* **Assigned task**
Up to and including the line that contains "- [Introduction to Modern", reproduce every line exactly, beginning with the first line below.

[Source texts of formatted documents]

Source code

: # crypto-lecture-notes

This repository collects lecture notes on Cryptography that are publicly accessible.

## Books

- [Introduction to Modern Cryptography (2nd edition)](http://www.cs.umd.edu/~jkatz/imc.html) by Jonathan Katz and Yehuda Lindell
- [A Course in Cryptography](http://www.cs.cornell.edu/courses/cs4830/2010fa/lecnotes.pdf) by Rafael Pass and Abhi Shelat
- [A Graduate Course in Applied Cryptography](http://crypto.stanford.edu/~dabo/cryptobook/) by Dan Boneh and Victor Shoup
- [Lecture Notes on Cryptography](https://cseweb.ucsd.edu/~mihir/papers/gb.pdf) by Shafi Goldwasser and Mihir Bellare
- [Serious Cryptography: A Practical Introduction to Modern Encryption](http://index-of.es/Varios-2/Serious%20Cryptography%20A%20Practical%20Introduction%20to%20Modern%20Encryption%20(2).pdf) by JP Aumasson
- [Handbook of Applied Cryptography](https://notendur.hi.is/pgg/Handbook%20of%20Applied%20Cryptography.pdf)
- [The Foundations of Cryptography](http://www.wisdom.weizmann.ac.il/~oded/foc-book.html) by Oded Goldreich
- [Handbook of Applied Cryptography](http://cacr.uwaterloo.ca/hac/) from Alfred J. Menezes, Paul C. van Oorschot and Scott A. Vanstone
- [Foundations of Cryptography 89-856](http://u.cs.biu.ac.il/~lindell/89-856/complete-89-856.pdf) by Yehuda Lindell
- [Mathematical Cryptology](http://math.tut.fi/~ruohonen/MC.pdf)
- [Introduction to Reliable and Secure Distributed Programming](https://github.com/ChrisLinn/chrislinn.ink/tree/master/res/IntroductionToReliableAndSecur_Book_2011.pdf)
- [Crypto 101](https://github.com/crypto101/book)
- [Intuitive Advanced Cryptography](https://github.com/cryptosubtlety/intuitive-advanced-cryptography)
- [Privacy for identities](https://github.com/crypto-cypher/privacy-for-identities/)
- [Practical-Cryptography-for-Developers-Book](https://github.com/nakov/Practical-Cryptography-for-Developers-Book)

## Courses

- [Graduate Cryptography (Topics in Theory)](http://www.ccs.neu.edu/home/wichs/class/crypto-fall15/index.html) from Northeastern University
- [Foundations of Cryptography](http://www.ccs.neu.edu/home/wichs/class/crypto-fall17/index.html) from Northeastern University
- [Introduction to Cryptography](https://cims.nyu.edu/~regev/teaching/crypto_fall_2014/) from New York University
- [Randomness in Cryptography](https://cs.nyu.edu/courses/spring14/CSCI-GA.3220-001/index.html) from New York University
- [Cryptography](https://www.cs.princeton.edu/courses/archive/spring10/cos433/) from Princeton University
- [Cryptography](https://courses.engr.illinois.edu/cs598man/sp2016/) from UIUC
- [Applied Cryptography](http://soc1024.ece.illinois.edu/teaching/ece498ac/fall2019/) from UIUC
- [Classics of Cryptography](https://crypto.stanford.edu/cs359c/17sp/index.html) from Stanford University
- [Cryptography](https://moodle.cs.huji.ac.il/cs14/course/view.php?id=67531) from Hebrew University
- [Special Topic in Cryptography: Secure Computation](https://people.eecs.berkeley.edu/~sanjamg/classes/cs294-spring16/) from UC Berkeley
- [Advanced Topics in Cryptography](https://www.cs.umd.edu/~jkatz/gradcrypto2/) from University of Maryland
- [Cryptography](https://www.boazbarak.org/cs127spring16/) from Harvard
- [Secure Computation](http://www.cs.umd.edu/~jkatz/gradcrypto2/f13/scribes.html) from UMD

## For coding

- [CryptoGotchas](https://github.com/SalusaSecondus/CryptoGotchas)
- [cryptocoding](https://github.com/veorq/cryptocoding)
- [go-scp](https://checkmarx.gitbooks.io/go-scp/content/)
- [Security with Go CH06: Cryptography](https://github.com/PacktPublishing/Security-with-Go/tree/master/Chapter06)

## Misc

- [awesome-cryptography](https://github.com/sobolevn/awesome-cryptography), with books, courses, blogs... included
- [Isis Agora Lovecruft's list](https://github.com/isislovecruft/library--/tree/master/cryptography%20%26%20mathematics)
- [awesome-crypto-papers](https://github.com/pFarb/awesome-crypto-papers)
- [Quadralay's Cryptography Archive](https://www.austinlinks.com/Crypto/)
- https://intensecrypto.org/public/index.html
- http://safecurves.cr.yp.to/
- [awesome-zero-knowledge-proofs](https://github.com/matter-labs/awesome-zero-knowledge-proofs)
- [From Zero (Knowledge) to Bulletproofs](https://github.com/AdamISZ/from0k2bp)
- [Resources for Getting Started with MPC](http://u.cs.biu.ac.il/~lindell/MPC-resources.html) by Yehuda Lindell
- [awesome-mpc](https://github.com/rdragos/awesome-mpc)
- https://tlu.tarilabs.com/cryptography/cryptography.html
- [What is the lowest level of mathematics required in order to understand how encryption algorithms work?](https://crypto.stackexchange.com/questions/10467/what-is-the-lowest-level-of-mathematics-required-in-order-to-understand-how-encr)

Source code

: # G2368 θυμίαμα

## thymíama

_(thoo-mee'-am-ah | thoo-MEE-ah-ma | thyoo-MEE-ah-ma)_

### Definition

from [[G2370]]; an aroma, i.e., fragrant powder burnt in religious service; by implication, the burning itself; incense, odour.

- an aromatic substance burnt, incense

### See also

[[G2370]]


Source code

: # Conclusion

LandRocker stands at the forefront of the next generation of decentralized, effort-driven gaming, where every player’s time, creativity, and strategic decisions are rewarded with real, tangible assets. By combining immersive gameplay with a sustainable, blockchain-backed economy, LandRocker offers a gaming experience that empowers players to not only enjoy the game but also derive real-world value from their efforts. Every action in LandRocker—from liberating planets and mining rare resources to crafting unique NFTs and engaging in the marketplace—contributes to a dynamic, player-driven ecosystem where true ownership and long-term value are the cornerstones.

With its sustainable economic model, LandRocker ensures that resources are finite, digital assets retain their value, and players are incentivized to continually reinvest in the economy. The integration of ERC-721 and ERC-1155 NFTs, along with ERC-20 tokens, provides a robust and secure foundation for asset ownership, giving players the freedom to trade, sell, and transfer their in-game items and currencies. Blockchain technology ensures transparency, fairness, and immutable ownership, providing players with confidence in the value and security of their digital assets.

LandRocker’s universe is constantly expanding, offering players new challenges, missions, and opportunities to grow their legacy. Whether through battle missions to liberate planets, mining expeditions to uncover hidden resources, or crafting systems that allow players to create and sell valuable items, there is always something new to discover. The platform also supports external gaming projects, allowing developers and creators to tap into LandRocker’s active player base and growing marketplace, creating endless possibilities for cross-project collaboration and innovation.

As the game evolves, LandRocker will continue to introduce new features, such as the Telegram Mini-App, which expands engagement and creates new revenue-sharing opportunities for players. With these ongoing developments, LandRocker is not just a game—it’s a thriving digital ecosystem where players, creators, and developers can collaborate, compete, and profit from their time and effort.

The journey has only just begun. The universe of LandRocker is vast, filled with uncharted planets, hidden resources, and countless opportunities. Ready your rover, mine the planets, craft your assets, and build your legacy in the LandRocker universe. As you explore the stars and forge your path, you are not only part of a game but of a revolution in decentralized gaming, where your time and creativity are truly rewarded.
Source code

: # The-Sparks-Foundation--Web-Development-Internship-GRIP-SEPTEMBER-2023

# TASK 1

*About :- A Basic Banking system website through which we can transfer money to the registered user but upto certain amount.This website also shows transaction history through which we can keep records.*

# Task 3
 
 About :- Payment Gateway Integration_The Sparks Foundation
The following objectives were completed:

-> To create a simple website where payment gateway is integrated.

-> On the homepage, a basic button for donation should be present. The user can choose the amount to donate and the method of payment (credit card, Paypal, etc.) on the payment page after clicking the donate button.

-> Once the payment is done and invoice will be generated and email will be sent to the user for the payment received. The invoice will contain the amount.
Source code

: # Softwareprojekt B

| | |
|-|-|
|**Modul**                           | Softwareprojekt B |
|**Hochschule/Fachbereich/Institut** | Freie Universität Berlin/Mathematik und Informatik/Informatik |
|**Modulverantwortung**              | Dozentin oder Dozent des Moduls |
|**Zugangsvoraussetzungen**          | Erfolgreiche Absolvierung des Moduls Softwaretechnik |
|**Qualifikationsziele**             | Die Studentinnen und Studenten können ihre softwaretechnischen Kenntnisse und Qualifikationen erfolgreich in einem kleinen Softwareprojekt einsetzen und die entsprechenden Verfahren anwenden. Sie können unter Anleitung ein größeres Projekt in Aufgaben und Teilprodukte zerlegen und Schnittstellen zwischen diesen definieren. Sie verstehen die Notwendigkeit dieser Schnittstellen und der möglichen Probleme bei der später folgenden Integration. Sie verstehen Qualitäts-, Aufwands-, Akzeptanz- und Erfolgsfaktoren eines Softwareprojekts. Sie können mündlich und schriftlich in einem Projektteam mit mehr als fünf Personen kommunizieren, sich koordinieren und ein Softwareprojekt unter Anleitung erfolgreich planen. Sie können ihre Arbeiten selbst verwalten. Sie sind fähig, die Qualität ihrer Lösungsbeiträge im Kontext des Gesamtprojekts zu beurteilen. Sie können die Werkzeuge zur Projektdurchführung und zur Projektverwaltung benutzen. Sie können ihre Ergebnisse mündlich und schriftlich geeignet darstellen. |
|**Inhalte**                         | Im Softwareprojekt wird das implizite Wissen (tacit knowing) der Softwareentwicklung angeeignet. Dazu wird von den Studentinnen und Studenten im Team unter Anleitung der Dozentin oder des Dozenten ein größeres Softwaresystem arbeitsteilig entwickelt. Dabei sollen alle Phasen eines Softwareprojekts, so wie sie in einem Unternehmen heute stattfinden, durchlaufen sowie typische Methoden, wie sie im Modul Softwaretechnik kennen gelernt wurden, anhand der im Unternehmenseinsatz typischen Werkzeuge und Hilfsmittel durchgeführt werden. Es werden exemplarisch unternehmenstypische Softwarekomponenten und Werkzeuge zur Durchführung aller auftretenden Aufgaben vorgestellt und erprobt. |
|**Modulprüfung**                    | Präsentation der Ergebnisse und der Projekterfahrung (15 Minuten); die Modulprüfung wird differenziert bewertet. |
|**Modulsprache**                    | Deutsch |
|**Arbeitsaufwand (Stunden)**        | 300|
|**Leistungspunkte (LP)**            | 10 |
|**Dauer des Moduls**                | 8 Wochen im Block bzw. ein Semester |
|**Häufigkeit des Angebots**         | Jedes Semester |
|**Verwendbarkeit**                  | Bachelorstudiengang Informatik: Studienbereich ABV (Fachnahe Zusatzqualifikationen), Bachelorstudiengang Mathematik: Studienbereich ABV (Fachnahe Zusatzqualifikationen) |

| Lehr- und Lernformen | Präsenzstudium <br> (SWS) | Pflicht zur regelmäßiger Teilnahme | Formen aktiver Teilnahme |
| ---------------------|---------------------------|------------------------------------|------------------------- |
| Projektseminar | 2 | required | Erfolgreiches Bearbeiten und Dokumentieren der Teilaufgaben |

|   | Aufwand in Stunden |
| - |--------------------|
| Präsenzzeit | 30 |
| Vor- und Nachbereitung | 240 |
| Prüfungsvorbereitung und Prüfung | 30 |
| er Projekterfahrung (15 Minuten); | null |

* **Response box**
Source code

: # crypto-lecture-notes

This repository collects lecture notes on Cryptography that are publicly accessible.

## Books

- [Introduction to Modern Cryptography (2nd edition)](http://www.cs.umd.edu/~jkatz/imc.html) by Jonathan Katz and Yehuda Lindell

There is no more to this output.